Kepala BGN Sudaryono mengatakan, penguatan koordinasi dengan pemerintah daerah merupakan bagian penting dari upaya memastikan program berjalan sesuai tujuan.
“Sebagaimana disampaikan oleh Pak Menteri Dalam Negeri, hari ini kita melaksanakan rapat koordinasi antara BGN dengan kepala daerah di seluruh Indonesia,” ujar Mas Dar dalam Rapat Koordinasi Khusus bersama Menteri Dalam Negeri dan kepala daerah se-Indonesia, Kamis (13/8).
Menurut Sudaryono, dukungan pemerintah daerah diperlukan agar berbagai persoalan yang muncul selama pelaksanaan MBG dapat ditangani secara bersama-sama.
Ia juga menyampaikan apresiasi kepada kepala daerah yang selama ini memberikan dukungan terhadap pelaksanaan program, termasuk melalui Dinas Kesehatan dalam menangani persoalan yang ditemukan di lapangan.
“Kami menyampaikan apresiasi yang tinggi terhadap kepala daerah yang selama ini memang membersamai program MBG, baik itu membersamai untuk mendukung program itu terlaksana dengan baik, termasuk juga mohon maaf setiap ada terjadinya kecelakaan, keracunan,” kata Mas Dar.
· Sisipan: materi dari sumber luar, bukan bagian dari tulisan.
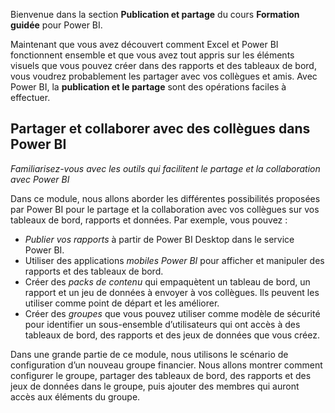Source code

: Bienvenue dans la section **Publication et partage** du cours **Formation guidée** pour Power BI.

Maintenant que vous avez découvert comment Excel et Power BI fonctionnent ensemble et que vous avez tout appris sur les éléments visuels que vous pouvez créer dans des rapports et des tableaux de bord, vous voudrez probablement les partager avec vos collègues et amis. Avec Power BI, la **publication et le partage** sont des opérations faciles à effectuer.

## <a name="share-and-collaborate-with-colleagues-in-power-bi"></a>Partager et collaborer avec des collègues dans Power BI
*Familiarisez-vous avec les outils qui facilitent le partage et la collaboration avec Power BI*

Dans ce module, nous allons aborder les différentes possibilités proposées par Power BI pour le partage et la collaboration avec vos collègues sur vos tableaux de bord, rapports et données. Par exemple, vous pouvez :

* *Publier vos rapports* à partir de Power BI Desktop dans le service Power BI.
* Utiliser des applications *mobiles Power BI* pour afficher et manipuler des rapports et des tableaux de bord.
* Créer des *packs de contenu* qui empaquètent un tableau de bord, un rapport et un jeu de données à envoyer à vos collègues. Ils peuvent les utiliser comme point de départ et les améliorer.
* Créer des *groupes* que vous pouvez utiliser comme modèle de sécurité pour identifier un sous-ensemble d’utilisateurs qui ont accès à des tableaux de bord, des rapports et des jeux de données que vous créez.

Dans une grande partie de ce module, nous utilisons le scénario de configuration d’un nouveau groupe financier. Nous allons montrer comment configurer le groupe, partager des tableaux de bord, des rapports et des jeux de données dans le groupe, puis ajouter des membres qui auront accès aux éléments du groupe.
Sudaryono menegaskan BGN terbuka untuk berkolaborasi dan berkoordinasi dengan seluruh pihak. Kerja sama tersebut tidak hanya melibatkan pemerintah pusat dan daerah, tetapi juga masyarakat hingga orang tua siswa.
Menurut dia, keterlibatan berbagai pihak menjadi penting untuk memastikan pelaksanaan MBG berjalan baik sekaligus mempercepat penanganan apabila ditemukan persoalan di lapangan.
Dengan penguatan koordinasi tersebut, BGN berharap pelaksanaan MBG dapat berjalan lebih optimal, baik dari sisi tata kelola, pengawasan, maupun penanganan berbagai persoalan di daerah.